We ran three chains, with 5000 adaptation and burn in steps, and kept 1000 samples with a thinning of 250. We checked convergence graphically and checked performance with a graphical post predictive check. We also graphically ensure the posterior distributions were not simply conforming to priors. To avoid a potentially flat solving surface and confounded parameters for some years, we used the time-for-space method where all the data across all years was analyzed in the same model with the same site in different years treated as different sites.
For two years (2020 and 2021) we were able to run the side-scan sonar and DIDSON system concurrently during the survey (the DIDSON broke and was unrepairable after 2021). From initial observations, we noted that the side-scan sonar’s wider field of view allowed it to observe more fish than the DIDSON. We checked the agreement between the DIDSON and side-scan sonar methods for those two years to see if there was a consistent ratio between the two methods, and which we could use to adjust the previous DIDSON counts.
We then used telemetry data to estimate the fraction of the fish that entered the spawning grounds in that year which had already left or had not yet arrived within the spatial extent of our survey during the sampling event. We combined this value with our estimate of the number of observed sturgeon to get an estimate of total spawner abundance for that year.
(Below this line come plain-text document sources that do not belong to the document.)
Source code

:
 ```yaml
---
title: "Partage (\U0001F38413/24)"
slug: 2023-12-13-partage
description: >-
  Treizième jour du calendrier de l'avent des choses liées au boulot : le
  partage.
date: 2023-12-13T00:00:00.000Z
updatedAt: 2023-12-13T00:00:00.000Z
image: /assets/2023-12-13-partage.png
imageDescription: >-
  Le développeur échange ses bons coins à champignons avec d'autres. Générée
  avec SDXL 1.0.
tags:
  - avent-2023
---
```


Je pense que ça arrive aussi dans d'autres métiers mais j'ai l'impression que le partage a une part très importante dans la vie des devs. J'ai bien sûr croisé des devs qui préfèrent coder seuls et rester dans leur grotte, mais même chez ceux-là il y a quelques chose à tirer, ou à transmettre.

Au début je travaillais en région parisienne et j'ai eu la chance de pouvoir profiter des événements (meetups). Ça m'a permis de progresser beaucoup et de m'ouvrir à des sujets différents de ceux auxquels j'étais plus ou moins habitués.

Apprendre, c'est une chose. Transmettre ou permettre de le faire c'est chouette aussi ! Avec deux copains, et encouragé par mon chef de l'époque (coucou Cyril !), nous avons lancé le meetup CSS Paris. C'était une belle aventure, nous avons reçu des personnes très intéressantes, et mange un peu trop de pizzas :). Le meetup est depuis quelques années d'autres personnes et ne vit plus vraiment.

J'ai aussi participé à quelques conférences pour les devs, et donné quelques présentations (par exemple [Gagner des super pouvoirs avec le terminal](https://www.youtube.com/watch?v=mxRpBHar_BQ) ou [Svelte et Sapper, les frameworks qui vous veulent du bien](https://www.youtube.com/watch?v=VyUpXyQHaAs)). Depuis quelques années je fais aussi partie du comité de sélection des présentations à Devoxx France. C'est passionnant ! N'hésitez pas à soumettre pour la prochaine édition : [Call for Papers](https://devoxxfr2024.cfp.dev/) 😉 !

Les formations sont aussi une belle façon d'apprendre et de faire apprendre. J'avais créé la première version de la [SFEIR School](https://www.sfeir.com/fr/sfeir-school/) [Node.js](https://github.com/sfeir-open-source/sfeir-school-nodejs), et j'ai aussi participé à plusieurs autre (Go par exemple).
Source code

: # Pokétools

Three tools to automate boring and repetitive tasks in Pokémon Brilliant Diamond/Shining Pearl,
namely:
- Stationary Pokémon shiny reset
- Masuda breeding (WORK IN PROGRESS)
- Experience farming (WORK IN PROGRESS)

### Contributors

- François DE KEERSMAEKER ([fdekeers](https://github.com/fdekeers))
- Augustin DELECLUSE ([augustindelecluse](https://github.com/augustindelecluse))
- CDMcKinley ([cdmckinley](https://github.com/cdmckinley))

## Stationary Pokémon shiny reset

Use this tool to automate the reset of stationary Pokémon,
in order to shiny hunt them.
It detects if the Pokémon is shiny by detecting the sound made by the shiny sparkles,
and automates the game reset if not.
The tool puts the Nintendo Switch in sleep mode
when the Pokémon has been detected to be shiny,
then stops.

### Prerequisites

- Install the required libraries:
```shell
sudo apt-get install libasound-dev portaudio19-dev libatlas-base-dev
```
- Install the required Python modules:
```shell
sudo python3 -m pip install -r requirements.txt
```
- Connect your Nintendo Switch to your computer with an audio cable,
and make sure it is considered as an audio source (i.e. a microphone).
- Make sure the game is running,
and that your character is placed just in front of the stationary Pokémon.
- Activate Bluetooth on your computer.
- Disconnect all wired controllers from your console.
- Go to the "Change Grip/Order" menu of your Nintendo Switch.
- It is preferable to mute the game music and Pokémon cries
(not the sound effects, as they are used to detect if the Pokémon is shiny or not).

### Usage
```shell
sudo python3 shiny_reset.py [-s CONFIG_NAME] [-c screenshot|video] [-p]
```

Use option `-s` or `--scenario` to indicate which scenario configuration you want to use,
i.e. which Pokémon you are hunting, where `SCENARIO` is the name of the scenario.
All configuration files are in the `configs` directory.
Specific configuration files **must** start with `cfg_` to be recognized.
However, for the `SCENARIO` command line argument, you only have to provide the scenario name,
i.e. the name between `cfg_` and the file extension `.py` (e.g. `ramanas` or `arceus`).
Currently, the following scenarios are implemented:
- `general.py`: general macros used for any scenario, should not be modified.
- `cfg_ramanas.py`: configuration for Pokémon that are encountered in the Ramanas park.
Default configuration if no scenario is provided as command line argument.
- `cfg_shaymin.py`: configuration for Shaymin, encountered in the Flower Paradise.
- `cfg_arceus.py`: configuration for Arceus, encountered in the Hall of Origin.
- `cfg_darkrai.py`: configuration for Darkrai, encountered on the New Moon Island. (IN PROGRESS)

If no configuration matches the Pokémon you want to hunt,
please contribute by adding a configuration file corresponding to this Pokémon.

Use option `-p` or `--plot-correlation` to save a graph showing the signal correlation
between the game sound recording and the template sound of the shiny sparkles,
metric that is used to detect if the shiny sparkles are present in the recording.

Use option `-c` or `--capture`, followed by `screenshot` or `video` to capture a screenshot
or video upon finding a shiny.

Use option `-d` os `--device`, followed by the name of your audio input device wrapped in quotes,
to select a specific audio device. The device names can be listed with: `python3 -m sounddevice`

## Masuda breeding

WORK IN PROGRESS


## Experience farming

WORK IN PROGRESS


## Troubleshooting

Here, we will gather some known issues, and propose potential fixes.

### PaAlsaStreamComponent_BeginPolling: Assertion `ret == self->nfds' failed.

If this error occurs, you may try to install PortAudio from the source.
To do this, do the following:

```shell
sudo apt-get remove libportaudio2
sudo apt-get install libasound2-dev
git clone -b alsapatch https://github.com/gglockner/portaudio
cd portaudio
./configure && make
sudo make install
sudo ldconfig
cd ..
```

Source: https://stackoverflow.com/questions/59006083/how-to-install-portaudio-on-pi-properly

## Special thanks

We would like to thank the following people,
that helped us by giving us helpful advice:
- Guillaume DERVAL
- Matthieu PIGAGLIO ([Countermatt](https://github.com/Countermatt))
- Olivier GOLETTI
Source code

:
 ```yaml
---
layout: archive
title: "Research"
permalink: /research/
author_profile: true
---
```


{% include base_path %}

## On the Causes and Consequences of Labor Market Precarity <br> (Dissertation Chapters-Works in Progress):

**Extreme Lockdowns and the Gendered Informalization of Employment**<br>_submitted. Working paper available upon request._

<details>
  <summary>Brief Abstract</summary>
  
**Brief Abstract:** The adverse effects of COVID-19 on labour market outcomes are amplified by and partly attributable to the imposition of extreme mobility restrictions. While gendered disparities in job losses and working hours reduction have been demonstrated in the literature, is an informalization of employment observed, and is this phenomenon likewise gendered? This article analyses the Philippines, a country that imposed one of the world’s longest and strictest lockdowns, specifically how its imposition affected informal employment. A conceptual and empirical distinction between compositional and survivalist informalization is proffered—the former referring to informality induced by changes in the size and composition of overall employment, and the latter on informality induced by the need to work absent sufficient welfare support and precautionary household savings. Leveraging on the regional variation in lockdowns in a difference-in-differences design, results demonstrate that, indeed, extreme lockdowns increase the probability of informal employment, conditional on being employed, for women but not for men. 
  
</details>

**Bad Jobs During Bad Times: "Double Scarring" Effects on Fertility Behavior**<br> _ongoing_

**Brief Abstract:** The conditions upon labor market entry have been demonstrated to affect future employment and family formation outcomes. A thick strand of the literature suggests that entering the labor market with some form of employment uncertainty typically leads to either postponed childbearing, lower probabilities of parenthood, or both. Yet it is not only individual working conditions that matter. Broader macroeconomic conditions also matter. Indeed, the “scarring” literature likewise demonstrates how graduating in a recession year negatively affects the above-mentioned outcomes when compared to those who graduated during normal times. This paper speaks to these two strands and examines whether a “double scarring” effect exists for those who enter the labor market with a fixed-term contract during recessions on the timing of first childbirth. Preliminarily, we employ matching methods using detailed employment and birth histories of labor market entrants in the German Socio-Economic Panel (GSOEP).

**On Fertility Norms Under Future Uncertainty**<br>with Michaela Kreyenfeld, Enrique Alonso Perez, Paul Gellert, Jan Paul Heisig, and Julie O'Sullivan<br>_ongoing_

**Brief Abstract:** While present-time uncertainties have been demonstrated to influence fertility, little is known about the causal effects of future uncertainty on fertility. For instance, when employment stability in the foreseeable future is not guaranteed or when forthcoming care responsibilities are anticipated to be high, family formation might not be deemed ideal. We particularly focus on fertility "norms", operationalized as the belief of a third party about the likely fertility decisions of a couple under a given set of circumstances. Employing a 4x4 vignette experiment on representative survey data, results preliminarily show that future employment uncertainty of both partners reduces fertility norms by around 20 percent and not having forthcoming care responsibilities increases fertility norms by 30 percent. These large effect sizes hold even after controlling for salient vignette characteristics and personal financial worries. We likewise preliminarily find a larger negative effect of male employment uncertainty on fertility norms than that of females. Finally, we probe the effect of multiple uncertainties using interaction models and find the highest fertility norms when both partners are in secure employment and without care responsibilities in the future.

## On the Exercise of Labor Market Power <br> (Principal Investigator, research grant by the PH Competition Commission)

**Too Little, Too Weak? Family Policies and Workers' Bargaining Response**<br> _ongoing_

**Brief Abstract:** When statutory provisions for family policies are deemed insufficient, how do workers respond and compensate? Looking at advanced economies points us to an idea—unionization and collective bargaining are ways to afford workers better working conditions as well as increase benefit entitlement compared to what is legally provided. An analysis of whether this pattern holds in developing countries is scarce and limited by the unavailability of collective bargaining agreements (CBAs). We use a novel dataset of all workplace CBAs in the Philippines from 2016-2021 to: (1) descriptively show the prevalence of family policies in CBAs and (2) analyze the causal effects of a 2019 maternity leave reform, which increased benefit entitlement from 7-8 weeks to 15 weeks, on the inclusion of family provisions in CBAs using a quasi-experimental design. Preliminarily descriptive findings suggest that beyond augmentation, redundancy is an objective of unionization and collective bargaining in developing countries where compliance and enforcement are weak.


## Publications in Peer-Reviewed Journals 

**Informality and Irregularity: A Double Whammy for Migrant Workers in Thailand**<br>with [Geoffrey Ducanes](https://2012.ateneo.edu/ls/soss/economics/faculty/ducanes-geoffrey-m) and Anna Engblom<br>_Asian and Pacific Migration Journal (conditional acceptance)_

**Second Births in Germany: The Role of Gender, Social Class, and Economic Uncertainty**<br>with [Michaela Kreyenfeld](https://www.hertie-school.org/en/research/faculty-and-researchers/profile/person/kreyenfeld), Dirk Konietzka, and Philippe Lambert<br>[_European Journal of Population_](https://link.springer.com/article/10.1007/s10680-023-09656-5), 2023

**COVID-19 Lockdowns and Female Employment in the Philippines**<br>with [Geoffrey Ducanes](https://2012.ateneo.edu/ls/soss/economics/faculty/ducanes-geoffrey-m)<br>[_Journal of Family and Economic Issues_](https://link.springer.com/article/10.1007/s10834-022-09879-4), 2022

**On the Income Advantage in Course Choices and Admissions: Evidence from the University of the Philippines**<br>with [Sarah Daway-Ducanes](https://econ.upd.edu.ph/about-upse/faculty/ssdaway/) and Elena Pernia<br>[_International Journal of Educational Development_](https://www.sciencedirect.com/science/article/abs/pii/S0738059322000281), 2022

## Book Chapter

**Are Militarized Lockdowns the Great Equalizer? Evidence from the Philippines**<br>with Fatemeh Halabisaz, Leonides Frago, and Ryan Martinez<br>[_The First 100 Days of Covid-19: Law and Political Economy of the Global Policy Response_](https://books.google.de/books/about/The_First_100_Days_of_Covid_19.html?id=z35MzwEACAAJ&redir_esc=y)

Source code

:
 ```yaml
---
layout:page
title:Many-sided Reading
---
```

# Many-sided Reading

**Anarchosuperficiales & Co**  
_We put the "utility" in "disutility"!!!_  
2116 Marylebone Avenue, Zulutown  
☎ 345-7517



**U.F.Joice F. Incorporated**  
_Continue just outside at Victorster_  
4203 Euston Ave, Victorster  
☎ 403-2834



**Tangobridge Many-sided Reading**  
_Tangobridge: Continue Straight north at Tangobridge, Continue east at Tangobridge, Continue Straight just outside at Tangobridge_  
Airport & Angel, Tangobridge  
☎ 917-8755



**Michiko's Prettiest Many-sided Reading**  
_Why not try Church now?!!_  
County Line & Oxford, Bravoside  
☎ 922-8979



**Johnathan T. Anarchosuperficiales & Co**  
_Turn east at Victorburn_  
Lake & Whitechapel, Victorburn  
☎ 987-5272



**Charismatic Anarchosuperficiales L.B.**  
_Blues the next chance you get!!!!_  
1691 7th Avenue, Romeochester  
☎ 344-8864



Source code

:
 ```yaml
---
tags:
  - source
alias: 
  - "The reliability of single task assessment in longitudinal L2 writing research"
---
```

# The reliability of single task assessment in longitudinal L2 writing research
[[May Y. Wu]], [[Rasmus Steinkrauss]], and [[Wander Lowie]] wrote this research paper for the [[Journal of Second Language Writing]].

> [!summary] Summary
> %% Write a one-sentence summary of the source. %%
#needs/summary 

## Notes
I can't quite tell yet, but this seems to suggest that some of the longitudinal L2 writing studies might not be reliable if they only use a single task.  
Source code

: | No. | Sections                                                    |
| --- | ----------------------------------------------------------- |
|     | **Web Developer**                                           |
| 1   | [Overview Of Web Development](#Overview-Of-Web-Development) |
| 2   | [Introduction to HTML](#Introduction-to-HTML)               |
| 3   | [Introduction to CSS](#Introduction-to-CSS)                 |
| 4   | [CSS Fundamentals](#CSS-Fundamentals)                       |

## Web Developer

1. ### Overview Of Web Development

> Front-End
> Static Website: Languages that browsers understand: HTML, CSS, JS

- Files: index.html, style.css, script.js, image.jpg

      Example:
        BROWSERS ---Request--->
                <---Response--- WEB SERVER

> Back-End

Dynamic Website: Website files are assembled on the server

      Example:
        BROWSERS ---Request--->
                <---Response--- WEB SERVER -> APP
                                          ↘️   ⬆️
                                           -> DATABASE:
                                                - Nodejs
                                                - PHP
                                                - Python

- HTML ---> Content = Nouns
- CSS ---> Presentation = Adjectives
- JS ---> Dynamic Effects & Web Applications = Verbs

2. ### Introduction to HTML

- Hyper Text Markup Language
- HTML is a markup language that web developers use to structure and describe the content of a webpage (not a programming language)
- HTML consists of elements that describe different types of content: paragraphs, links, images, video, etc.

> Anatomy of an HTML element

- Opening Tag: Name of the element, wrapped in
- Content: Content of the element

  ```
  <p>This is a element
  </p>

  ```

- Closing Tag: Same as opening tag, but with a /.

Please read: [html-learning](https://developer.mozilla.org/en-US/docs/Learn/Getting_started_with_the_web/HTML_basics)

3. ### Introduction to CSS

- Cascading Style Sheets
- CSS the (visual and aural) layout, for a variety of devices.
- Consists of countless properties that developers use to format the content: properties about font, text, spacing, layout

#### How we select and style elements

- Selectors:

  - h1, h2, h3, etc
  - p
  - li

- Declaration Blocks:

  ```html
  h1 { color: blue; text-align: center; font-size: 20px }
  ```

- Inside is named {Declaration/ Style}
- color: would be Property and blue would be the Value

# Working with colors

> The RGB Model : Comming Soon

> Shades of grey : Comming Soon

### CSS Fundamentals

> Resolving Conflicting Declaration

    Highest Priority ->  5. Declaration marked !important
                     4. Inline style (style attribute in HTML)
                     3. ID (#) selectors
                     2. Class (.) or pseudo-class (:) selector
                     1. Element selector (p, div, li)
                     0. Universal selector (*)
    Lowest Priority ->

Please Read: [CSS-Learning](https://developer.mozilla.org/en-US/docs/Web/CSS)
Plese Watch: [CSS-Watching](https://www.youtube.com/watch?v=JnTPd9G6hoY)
Unfortunately, the telemetry database is based on scientists voluntary self-reporting of tag data, thus the complete detection data are often several years behind. Thus, doing a correction based on the current year’s (or recent past years) was not feasible at the time of analysis. In addition, several years often had very low numbers of tagged fish detected in the river (as low as 9). These low numbers can result in large fluctuations in estimates if only a single fish enters or leaves the spawning grounds the week of the survey. Finally, previous unpublished work has found little ability to predict the fraction of spawners still in the spawning grounds based on environmental covariates. Thus, we adopted a method to use the average number of spawners present in the spawning grounds for each day of the year, rather than attempt to use a year specific correction. We again used the same telemetry data using detections in the spawning ground (above river kilometer 322) during the spawning window (March to October). We binned the detections in a window of four days (the time it takes to do a complete survey). We then used the first and last day each tag was above river kilometer 322 as the time window that the spawner was in the spawning ground. We divided the number of fish in the system in the 4-day bin by the total number of fish that entered the spawning grounds at any point that year. We took the fraction of fish still in the spawning ground each day and averaged across each year weighting by the total number of spawners detected that year. Based on the time of year we conducted the survey we then divided the number we detected in our survey by the fraction present to get the total number of spawners each year. For completeness we ran these new spawner numbers through our previously published model to estimate the total number of adults and the total population.